Беспросветная жизнь “по единому стандарту” вела к пьянству, которое глубоко укоренилось среди фабрично-заводского населения царской России. “Московский листок” уверял, что в трактирах и кабаках орехово-зуевские текстильщики “оставляли половину заработка”. Часть зарплаты рабочие получали “харчами”, которые лавки Морозова отпускали по завышенным ценам. Это тоже приносило фабриканту большую прибыль.

Много лет морозовские предприятия наращивали обороты. Но в начале 1880-х годов разразился промышленный кризис, который особенно сильно ударил по текстильной промышленности. И как обычно бывает в подобных ситуациях, “оптимизацию расходов” бизнес начал с сокращения зарплат рабочим. Если в 1882 году мужчины зарабатывали в месяц 14 - 15 рублей, женщины - 10 - 11, подростки - 5 - 6, то затем положение изменилось. За три года на Никольской мануфактуре расценки за произведенный товар сокращались пять раз. Зато постоянно росли нормы выработки!

Такая политика позволила фабриканту даже в кризисные 1883 - 1884 годы получить большую прибыль - 540 тысяч рублей. Но Морозов был ненасытен. 1 октября 1884 года он объявил шестое сокращение расценок. Это - вкупе с требованием выйти на работу в праздник - истощило народное терпение.

Руководителями стачки стали 32-летний Петр Моисеенко и 25-летний Василий Волков. Обвинительный акт по делу 17 участников Морозовской стачки дает представление о завершающем этапе ее подготовки: “6 января после обедни в трактире Трофимова на песчаном берегу Клязьмы, между Никольским и селом Зуевым, собрались человек пятьдесят рабочих... Свидетели этого сборища - служащие в трактире Василий Смирнов, Иван Погодин и Роман Лемяхов показали, что из числа рабочих больше всех говорили Моисеенок (Моисеенко. - О.Н.) и Волков. Они читали какие-то записки, толковали, что трудно жить, что надо что-нибудь устроить, совещались о стачке”.

Едва участники собрания разошлись, как об их замысле стало известно директору фабрики Михаилу Дианову (доносчиком оказался некто Михаил Ларионов). Дианов приказал сотне чернорабочих (торфяники, сторожа и татары с конного двора) 7 января с пяти утра начать дежурство у новоткацкого корпуса, не допуская скопления там рабочих...


СТАЧКА

Первое сообщение о начале стачки было опубликовано 9(21) января 1885 года “Московскими ведомостями”. В заметке говорилось: “Нам сообщают, что на громадной фабрике Саввы Морозова сыновей, находящейся в Покровском уезде Владимирской губернии, в местечке Никольском, при селе Орехове, на границе Московской губернии, в настоящее время идут волнения и беспорядки между рабочими. Причина беспорядков среди рабочих есть уменьшение заработков”.

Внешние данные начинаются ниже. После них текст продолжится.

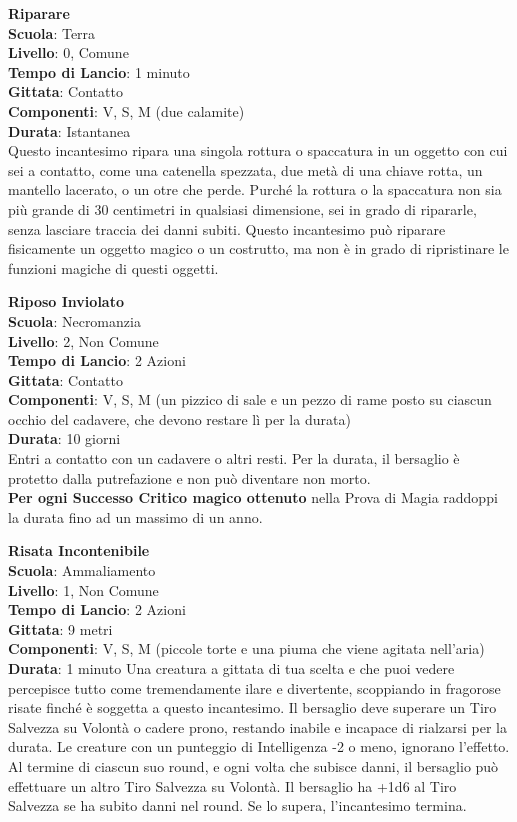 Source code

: \begin{multicols}{2}
\medskip\textbf{Riparare}\\
\textbf{Scuola}: Terra\\
\textbf{Livello}: 0, Comune\\
\textbf{Tempo di Lancio}: 1 minuto\\
\textbf{Gittata}: Contatto\\
\textbf{Componenti}: V, S, M (due calamite)\\
\textbf{Durata}: Istantanea\\
Questo incantesimo ripara una singola rottura o spaccatura in un oggetto con cui sei a contatto, come una catenella spezzata, due metà di una chiave rotta, un mantello lacerato, o un otre che perde. Purché la rottura o la spaccatura non sia più grande di 30 centimetri in qualsiasi dimensione, sei in grado di ripararle, senza lasciare traccia dei danni subiti. Questo incantesimo può riparare fisicamente un oggetto magico o un costrutto, ma non è in grado di ripristinare le funzioni magiche di questi oggetti.

\medskip\textbf{Riposo Inviolato}\\
\textbf{Scuola}: Necromanzia\\
\textbf{Livello}: 2, Non Comune\\
\textbf{Tempo di Lancio}: 2 Azioni\\
\textbf{Gittata}: Contatto\\
\textbf{Componenti}: V, S, M (un pizzico di sale e un pezzo di rame posto su ciascun occhio del cadavere, che devono restare lì per la durata)\\
\textbf{Durata}: 10 giorni\\
Entri a contatto con un cadavere o altri resti. Per la durata, il bersaglio è protetto dalla putrefazione e non può diventare non morto. \\
\textbf{Per ogni Successo Critico magico ottenuto} nella Prova di Magia raddoppi la durata fino ad un massimo di un anno.

\medskip\textbf{Risata Incontenibile}\\
\textbf{Scuola}: Ammaliamento\\
\textbf{Livello}: 1, Non Comune\\
\textbf{Tempo di Lancio}: 2 Azioni\\
\textbf{Gittata}: 9 metri\\
\textbf{Componenti}: V, S, M (piccole torte e una piuma che viene agitata nell'aria)\\
\textbf{Durata}: 1 minuto
Una creatura a gittata di tua scelta e che puoi vedere percepisce tutto come tremendamente ilare e divertente, scoppiando in fragorose risate finché è soggetta a questo incantesimo. Il bersaglio deve superare un Tiro Salvezza su Volontà o cadere prono, restando inabile e incapace di rialzarsi per la durata. Le creature con un punteggio di Intelligenza -2 o meno, ignorano l'effetto.\\
Al termine di ciascun suo round, e ogni volta che subisce danni, il bersaglio può effettuare un altro Tiro Salvezza su Volontà. Il bersaglio ha +1d6 al Tiro Salvezza se ha subito danni nel round. Se lo supera, l'incantesimo termina.


\end{multicols}
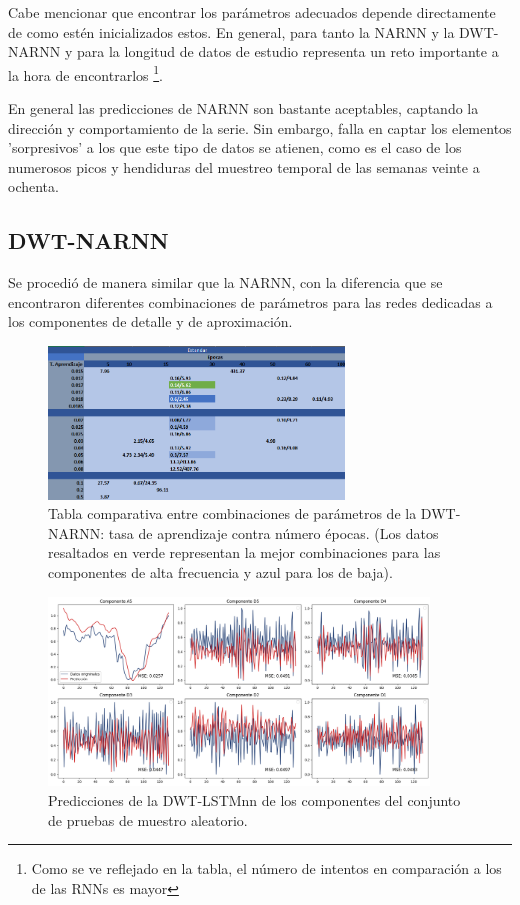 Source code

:Cabe mencionar que encontrar los parámetros adecuados depende directamente de como estén inicializados estos. En general, para tanto la NARNN y la DWT-NARNN y para la longitud de datos de estudio representa un reto importante a la hora de encontrarlos \footnote{Como se ve reflejado en la tabla, el número de intentos en comparación a los de las RNNs es mayor}. 

En general las predicciones de NARNN son bastante aceptables, captando la dirección y comportamiento de la serie. Sin embargo, falla en captar los elementos 'sorpresivos' a los que este tipo de datos se atienen, como es el caso de los numerosos picos y hendiduras del muestreo temporal de las semanas veinte a ochenta.

\newpage

\subsection{DWT-NARNN}
Se procedió de manera similar que la NARNN, con la diferencia que se encontraron diferentes combinaciones de parámetros para las redes dedicadas a los componentes de detalle y de aproximación.

\begin{figure}[H]
    \centering
    \includegraphics[width=0.7\textwidth]{Figuras/proceso_de_entrenamiento/lr_epocas_DWT_NARNN_estandar.png}
    \caption{Tabla comparativa entre combinaciones de parámetros de la DWT-NARNN: tasa de aprendizaje contra número épocas. (Los datos resaltados en verde representan la mejor combinaciones para las componentes de alta frecuencia y azul para los de baja).} 
    \label{fig:lr_epocas_DWTNARNN}
\end{figure}

\begin{figure}[H]
    \centering
    \includegraphics[width=0.9\textwidth]{Figuras/proceso_de_entrenamiento/grafs_c_prueba/muestreo_aleatorio/DWT_NARNN/estandar/DWT_NARNN.png}
    \caption{Predicciones de la DWT-LSTMnn de los componentes del conjunto de pruebas de muestro aleatorio.} 
    \label{fig:c_prueba_componentes_DWT_NARNN_aleatorio}
\end{figure}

Итак, 7 января в шестом часу утра чернорабочие, как им было велено, предотвратили скопление рабочих на улице. Ткачи были вынуждены приступить к работе. Дальнейшее владимирский прокурор П. Товарков отразил так: “Ровно в 6 часов по всему корпусу раздались крики: “Сегодня праздник, кончайте работу, гасите свет, бабы, выходите вон”. Вслед за тем началось завертывание газовых рожков, и все рабочие этого корпуса с шумом и гамом, криками “ура” стали одеваться и выбегать на улицу. Поставленная здесь охрана уже не могла сдержать насилия толпы в несколько сот человек, направившейся в соседний прядильный корпус. К появлению ткачей прядильщики, видимо, были подготовлены, и когда те ворвались к ним, то по всему прядильному корпусу также раздались крики: “Кончать работу и гасить газ” - вскоре все прядильщики, соединившись с ткачами, вышли на улицу, напали здесь на чернорабочих, избили их и погнали за реку. Затем толпа эта обошла все фабричные корпуса и всюду принуждала прекратить работу”.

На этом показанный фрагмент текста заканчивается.